Ibama embarga criações de camarões no sul

09/02/2007

Ibama embarga criações de camarões no sul

Fiscais do escritório regional do Ibama, de Eunápolis, embargaram e fecharam duas fazendas e vão autuar outras duas por desenvolverem projetos de carcinicultura (criação de camarões), ignorando as condicionantes de licença ambiental e por crime de devastação de manguezais, áreas de preservação permanente.

As fazendas ficam no entorno da Reserva Extrativista Marinha de Canavieiras (Resex), uma área de 101 mil hectares, criada para proteger dez mil famílias de Barra Velha, Oiticica, Campinhos, Puxim de Dentro, Puxim de Fora e Atalaia, e garantir o uso sustentável dos recursos naturais por populações tradicionais dessas localidades, no município de Canavieiras, distante 582 km de Salvador.

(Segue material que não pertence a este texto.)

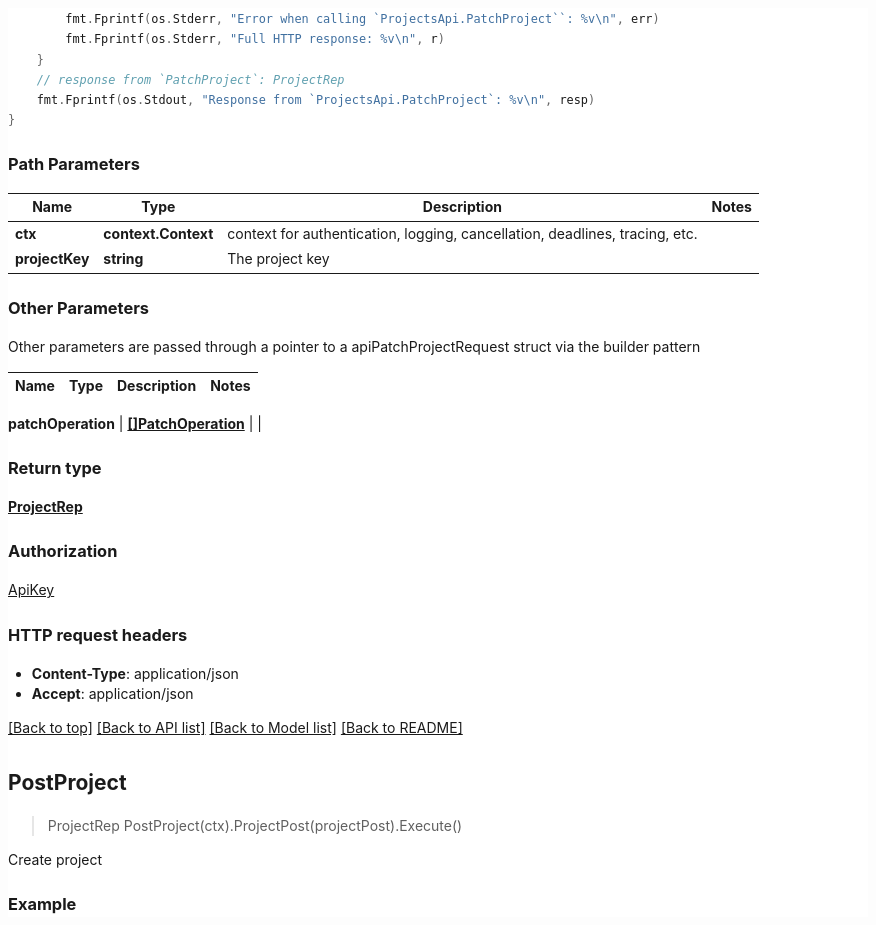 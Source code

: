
 ```go
        fmt.Fprintf(os.Stderr, "Error when calling `ProjectsApi.PatchProject``: %v\n", err)
        fmt.Fprintf(os.Stderr, "Full HTTP response: %v\n", r)
    }
    // response from `PatchProject`: ProjectRep
    fmt.Fprintf(os.Stdout, "Response from `ProjectsApi.PatchProject`: %v\n", resp)
}
```

### Path Parameters


Name | Type | Description  | Notes
------------- | ------------- | ------------- | -------------
**ctx** | **context.Context** | context for authentication, logging, cancellation, deadlines, tracing, etc.
**projectKey** | **string** | The project key | 

### Other Parameters

Other parameters are passed through a pointer to a apiPatchProjectRequest struct via the builder pattern


Name | Type | Description  | Notes
------------- | ------------- | ------------- | -------------

 **patchOperation** | [**[]PatchOperation**](PatchOperation.md) |  | 

### Return type

[**ProjectRep**](ProjectRep.md)

### Authorization

[ApiKey](../README.md#ApiKey)

### HTTP request headers

- **Content-Type**: application/json
- **Accept**: application/json

[[Back to top]](#) [[Back to API list]](../README.md#documentation-for-api-endpoints)
[[Back to Model list]](../README.md#documentation-for-models)
[[Back to README]](../README.md)


## PostProject

> ProjectRep PostProject(ctx).ProjectPost(projectPost).Execute()

Create project



### Example
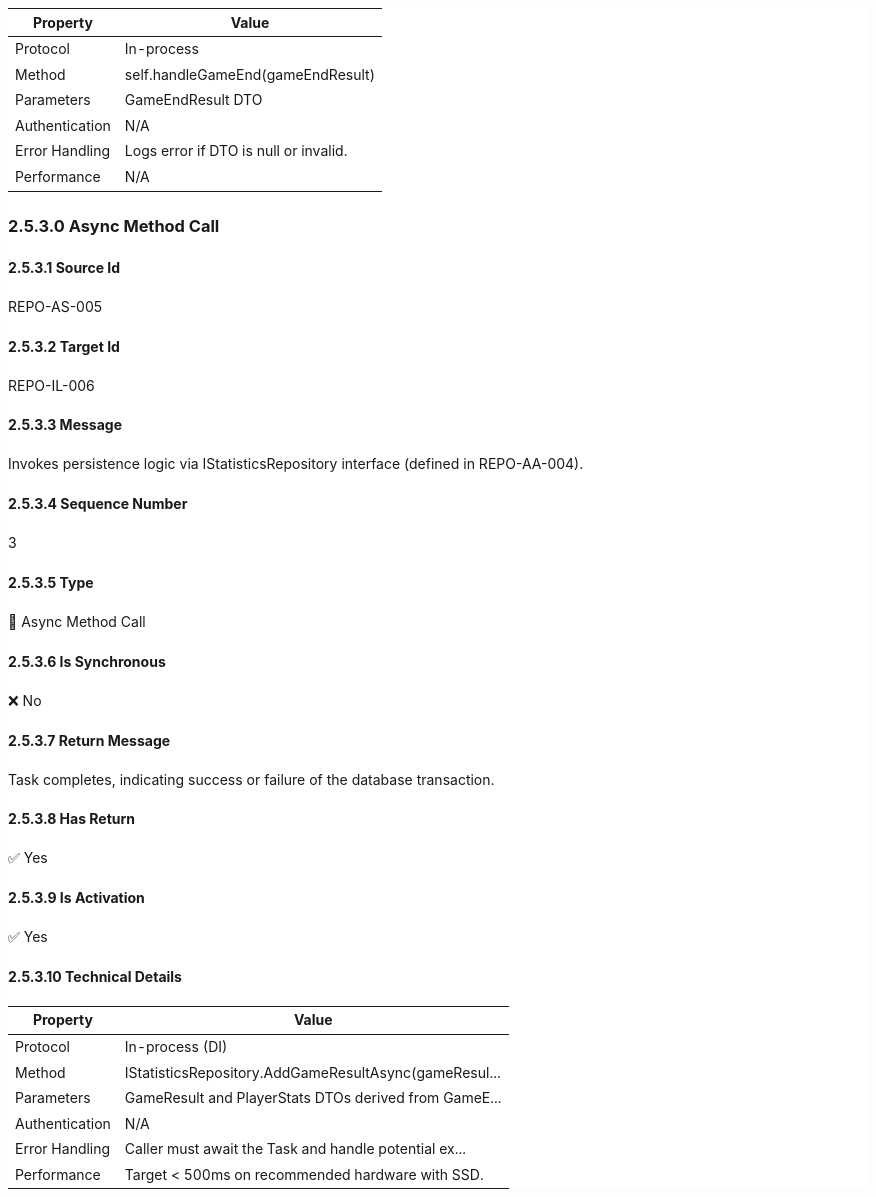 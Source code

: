 | Property | Value |
|----------|-------|
| Protocol | In-process |
| Method | self.handleGameEnd(gameEndResult) |
| Parameters | GameEndResult DTO |
| Authentication | N/A |
| Error Handling | Logs error if DTO is null or invalid. |
| Performance | N/A |

### 2.5.3.0 Async Method Call

#### 2.5.3.1 Source Id

REPO-AS-005

#### 2.5.3.2 Target Id

REPO-IL-006

#### 2.5.3.3 Message

Invokes persistence logic via IStatisticsRepository interface (defined in REPO-AA-004).

#### 2.5.3.4 Sequence Number

3

#### 2.5.3.5 Type

🔹 Async Method Call

#### 2.5.3.6 Is Synchronous

❌ No

#### 2.5.3.7 Return Message

Task completes, indicating success or failure of the database transaction.

#### 2.5.3.8 Has Return

✅ Yes

#### 2.5.3.9 Is Activation

✅ Yes

#### 2.5.3.10 Technical Details

| Property | Value |
|----------|-------|
| Protocol | In-process (DI) |
| Method | IStatisticsRepository.AddGameResultAsync(gameResul... |
| Parameters | GameResult and PlayerStats DTOs derived from GameE... |
| Authentication | N/A |
| Error Handling | Caller must await the Task and handle potential ex... |
| Performance | Target < 500ms on recommended hardware with SSD. |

Criada em julho do ano passado, a Resex se baseia no extrativismo, na agricultura de subsistência e na criação de pequenos animais, com o objetivo de proteger os meios de vida e a cultura dessas populações. Segundo o analista ambiental, e chefe da Resex, Geraldo Machado Pereira duas das fazendas já haviam sido embargadas no ano passado e foram fechadas.

Na Fazenda Humaitá, entre os rios Pardo e Manema, o Ibama apreendeu uma retroescavadeira, usada na abertura de canal para escoar a água dos tanques de criação de camarão direto no mar, que destruiu 1,15 hectare de manguezal. O Ibama embargou o laboratório de reprodução de larvas de camarão da Equadrar Aqüicultura e Tecnologia Ltda, na Ilha de Atalaia, que estava com licença vencida antes da criação da Resex.